#### Your assignment
Using the records that follow, work out the number of lines with the word "english" in them; reply with that number only.

::: Input :::

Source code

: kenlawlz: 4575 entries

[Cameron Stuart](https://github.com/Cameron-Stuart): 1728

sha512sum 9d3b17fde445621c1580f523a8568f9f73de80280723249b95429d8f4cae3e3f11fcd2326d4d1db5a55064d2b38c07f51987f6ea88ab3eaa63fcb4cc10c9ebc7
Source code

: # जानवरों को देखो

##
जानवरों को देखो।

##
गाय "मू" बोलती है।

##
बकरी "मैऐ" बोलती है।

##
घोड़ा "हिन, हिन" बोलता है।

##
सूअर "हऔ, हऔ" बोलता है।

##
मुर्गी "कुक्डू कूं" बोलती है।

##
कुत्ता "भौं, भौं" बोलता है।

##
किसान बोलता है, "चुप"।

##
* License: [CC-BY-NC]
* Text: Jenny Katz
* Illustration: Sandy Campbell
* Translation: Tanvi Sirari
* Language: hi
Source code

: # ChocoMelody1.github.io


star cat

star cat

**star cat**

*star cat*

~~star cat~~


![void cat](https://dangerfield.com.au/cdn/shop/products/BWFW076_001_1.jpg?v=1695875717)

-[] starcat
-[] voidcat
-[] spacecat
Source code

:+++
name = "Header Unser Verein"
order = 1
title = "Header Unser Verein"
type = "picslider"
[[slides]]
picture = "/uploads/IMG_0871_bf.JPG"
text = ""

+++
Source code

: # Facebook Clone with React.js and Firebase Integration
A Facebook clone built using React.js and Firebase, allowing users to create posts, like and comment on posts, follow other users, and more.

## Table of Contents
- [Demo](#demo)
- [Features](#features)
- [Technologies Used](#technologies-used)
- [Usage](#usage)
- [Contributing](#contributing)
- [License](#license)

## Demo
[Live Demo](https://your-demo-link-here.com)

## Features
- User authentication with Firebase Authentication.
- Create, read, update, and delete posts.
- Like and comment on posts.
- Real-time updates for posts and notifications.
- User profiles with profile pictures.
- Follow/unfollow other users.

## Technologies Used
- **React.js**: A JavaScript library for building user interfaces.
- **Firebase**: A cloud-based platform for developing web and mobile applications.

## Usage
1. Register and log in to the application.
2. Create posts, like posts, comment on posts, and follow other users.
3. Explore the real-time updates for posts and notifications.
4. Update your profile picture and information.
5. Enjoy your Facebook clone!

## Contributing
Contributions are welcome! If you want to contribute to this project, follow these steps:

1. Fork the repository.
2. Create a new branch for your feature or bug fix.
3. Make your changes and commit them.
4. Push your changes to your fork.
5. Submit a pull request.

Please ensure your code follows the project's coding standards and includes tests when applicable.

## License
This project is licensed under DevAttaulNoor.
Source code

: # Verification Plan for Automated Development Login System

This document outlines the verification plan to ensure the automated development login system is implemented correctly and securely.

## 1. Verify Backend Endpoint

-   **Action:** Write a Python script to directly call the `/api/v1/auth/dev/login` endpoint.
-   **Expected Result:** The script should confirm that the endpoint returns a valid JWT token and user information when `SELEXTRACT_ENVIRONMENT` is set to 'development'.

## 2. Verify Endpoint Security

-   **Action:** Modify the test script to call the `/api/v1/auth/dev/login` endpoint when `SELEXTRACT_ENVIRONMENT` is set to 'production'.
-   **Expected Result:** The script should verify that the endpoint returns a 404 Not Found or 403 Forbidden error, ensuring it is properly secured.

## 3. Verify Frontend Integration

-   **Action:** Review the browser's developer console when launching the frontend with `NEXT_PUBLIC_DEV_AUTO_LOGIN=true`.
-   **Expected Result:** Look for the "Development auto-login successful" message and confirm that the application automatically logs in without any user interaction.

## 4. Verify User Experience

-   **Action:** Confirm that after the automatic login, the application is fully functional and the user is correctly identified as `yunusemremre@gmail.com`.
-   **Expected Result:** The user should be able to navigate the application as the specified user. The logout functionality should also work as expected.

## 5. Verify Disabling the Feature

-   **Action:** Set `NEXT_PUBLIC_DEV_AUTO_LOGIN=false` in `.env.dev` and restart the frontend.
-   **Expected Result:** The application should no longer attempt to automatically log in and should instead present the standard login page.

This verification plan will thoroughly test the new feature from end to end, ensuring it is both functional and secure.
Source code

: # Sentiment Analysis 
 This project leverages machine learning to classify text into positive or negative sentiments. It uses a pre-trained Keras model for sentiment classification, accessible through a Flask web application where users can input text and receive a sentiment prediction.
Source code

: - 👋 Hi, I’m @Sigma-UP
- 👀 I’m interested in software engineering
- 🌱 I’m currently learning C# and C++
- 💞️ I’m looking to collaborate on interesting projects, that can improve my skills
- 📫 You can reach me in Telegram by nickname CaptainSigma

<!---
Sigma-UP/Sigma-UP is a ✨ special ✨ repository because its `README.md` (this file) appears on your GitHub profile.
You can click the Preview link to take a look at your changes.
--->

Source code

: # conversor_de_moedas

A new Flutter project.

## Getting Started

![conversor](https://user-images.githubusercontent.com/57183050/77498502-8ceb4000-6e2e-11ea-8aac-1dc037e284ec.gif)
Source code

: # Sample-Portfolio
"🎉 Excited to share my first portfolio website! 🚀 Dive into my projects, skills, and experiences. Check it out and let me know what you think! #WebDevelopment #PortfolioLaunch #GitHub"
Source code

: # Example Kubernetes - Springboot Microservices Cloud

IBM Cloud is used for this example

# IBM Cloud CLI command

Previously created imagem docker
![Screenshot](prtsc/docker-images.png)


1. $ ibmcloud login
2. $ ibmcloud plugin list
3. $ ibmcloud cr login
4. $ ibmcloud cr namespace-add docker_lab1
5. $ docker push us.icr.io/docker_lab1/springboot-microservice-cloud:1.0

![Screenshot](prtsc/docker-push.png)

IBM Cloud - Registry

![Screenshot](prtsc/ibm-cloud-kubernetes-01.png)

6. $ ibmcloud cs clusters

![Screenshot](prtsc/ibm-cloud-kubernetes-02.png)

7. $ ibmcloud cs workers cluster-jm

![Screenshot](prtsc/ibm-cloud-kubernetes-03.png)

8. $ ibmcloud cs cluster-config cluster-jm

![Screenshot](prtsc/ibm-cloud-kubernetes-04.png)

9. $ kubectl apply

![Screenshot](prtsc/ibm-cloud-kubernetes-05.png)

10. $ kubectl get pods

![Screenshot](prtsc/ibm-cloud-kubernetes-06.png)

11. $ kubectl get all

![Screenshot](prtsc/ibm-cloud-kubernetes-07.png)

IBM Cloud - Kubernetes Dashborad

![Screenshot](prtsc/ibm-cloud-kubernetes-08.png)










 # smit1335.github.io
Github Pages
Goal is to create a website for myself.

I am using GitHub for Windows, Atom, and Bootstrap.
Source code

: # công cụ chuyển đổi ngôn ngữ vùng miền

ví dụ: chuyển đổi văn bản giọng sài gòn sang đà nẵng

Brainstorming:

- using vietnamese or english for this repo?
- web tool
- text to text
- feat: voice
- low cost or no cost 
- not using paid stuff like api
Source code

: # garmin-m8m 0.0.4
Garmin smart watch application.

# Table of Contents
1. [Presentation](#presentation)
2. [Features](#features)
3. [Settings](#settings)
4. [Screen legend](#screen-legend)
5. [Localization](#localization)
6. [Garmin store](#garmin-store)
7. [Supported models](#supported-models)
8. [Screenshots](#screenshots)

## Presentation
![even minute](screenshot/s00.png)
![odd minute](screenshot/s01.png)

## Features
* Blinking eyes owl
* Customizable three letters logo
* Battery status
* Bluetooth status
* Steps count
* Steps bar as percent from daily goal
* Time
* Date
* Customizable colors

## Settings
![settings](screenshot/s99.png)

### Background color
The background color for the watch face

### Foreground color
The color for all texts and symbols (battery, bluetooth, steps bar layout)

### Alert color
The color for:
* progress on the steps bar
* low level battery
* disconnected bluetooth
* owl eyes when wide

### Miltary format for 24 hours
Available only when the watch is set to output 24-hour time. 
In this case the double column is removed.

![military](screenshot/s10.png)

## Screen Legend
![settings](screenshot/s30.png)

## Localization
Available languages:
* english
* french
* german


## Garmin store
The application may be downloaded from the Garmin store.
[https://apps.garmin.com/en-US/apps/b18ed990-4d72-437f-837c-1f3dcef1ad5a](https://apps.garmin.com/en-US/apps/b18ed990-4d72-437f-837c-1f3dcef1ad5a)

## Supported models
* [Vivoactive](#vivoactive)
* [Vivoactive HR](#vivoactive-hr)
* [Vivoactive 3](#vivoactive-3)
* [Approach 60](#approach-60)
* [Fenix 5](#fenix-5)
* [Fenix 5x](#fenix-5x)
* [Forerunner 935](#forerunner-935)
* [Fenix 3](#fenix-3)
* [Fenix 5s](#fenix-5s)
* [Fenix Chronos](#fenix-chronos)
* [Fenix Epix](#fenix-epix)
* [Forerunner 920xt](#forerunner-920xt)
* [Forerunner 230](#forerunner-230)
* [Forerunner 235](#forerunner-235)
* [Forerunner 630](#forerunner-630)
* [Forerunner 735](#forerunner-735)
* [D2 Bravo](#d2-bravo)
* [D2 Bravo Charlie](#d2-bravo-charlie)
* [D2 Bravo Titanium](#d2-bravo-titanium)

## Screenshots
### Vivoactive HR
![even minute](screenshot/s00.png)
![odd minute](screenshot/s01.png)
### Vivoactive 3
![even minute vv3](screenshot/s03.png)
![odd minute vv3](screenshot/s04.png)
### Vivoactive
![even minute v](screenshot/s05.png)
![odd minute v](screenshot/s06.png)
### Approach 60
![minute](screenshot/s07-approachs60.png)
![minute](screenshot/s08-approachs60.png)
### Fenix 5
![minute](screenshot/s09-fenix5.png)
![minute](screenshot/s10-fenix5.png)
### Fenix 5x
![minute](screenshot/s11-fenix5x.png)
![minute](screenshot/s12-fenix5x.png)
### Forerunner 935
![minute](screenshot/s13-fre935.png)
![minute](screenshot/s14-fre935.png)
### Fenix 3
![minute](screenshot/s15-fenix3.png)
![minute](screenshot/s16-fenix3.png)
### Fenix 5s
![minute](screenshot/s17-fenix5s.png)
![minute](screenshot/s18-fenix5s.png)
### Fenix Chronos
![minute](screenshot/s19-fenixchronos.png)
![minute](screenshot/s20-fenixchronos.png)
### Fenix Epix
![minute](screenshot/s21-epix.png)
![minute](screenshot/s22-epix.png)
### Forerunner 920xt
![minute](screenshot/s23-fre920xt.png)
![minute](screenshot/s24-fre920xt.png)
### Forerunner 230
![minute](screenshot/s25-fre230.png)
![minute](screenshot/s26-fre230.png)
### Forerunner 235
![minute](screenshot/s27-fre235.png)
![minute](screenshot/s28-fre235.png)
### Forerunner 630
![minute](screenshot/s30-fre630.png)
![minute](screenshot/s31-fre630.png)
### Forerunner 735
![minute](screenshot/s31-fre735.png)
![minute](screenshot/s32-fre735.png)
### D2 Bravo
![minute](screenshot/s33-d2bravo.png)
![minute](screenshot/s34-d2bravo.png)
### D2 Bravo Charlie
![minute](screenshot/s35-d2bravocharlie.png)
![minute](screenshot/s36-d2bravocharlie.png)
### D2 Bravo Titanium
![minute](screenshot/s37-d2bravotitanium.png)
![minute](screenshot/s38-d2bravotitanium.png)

:::

#### Task solution
2